Hell, all the wages of every commercial illustrator that ever lived won't pay back even a fraction of the money the AI companies spent on image generators. The pauperization of an entire class of creative workers is just a canned demo, a way to fool investors into thinking that there is a whole universe of similarly situated workers whose wages can be diverted to AI companies. This is the logic of small-time spammers, scaled up to the scale of the entire S&P 500. Smalltime spammers looked at AI and thought, "OK, I can generate as much botshit as I want on demand for free. Science fiction magazines pay $0.10/word. So if I generate a billion words, I'll get $100 million." But that's not how any of that works: sf magazines don't buy botshit, and even if they did, the entire market for short fiction adds up to what Sam Altman spends on a single designer t-shirt. The point of destroying these beloved, useful things isn't to make a lot of money by taking their markets – it's to convince dopey, panicked rich people to give you lots of money you can steal, because they think you can do this to every market and they don't want to miss out on the opportunity of a lifetime:
https://pluralistic.net/2024/01/15/passive-income-brainworms/#four-hour-work-week
Take "divi recaps": after a private equity firm acquires a company (by borrowing money against its assets), it typically declares a "special dividend," emptying out the company's cash reserves and pocketing them. A "divi recap" is when PE then takes out another massive loan against the company's (remaining) assets and pockets that:
https://pluralistic.net/2020/09/17/divi-recaps/#graebers-ghost
All of this happens under an opaque cloud, thanks to the light-to-nonexistent disclosure rules for PE. A public company has to open its books for the SEC, its investors, and the world.

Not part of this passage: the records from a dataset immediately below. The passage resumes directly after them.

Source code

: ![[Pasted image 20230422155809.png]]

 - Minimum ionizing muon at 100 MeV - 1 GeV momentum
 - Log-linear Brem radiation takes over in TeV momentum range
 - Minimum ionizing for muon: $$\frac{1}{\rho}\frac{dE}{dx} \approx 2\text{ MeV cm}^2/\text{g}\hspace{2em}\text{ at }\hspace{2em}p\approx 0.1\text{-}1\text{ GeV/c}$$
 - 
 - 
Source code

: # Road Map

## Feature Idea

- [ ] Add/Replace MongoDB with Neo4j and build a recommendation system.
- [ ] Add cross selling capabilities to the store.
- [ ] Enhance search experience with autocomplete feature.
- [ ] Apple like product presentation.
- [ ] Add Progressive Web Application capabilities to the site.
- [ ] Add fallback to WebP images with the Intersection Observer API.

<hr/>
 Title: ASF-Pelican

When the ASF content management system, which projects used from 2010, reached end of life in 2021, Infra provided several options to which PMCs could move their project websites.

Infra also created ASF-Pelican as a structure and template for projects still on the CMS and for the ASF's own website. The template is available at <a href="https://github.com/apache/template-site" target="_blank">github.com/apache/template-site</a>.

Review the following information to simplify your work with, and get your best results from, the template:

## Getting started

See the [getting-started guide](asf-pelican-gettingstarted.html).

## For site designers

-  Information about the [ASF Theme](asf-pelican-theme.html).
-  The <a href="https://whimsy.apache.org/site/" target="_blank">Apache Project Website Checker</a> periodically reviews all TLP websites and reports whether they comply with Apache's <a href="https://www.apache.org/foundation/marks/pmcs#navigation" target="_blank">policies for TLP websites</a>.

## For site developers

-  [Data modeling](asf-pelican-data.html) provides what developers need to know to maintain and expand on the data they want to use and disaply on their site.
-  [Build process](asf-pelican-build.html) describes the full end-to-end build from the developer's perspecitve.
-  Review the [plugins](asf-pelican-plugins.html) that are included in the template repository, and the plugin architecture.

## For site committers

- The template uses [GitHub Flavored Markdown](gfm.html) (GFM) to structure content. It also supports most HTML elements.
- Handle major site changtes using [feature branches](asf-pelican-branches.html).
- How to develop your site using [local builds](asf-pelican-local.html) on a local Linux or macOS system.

PE is private – and so are its finances. It is absolutely routine for PE bosses to put their spouses, kids, and pals on the payroll and hand them millions for doing little to nothing, all at the expense of their investors:
https://www.nakedcapitalism.com/2022/02/sec-set-to-lower-massive-boom-on-private-equity-industry.html
PE bosses charge huge fees to their investors – not merely the usual 2-and-20 (2% of the funds under management and 20% of any profits) – but also a wide variety of special one-off fees that pile to the sky. They also dip into their investors' funds to issue themselves massive loans that they use to make side-bets, without telling the investors about it:
https://pluralistic.net/2022/02/10/monopoly-begets-monopoly/#gary-gensler
PE investors are chickens ripe for the plucking: take "continuation funds," which allow PE bosses to soak the rich people and pension funds who supply them with billions:
https://news.bloomberglaw.com/mergers-and-acquisitions/matt-levines-money-stuff-buyout-funds-buy-from-themselves
Remember 2-and-20? 2% of all the money you manage, every year, and 20% of all the profits. You'd think that these would be somewhat zero sum, right? If you use some of your investors' cash to buy a company, and then sell off that company for a profit, you get the 20%, but now the pot of money you're managing has gone down by the amount you used to buy the company, and so your 2% carry goes down, too.
But what if you sell your portfolio companies to yourself, using your investors' own money? When you do that, you continue to hold the company on your PE firm's books, meaning you continue to get the 2% carry, and you can pocket 20% of the sale price as a "profit":
https://pluralistic.net/2023/07/20/continuation-fraud/#buyout-groups
This is straight-up fraud, wrapped up in so much jargon that it can successfully masquerade as "financial engineering" ("financial engineering" is really just a euphemism for "fraud"). PE bosses keep coming up with new, exotic ways to steal from their investors. The latest scam is "tax receivable agreements":
https://archive.ph/RczJ9
On its face, this is a tax scam. When a company goes public, early investors generally hold stock in the original partnership or LLC; this company ends up holding a ton of shares in the new, public company. When they sell those non-public shares in the LLC, this creates a (potentially gigantic) tax credit.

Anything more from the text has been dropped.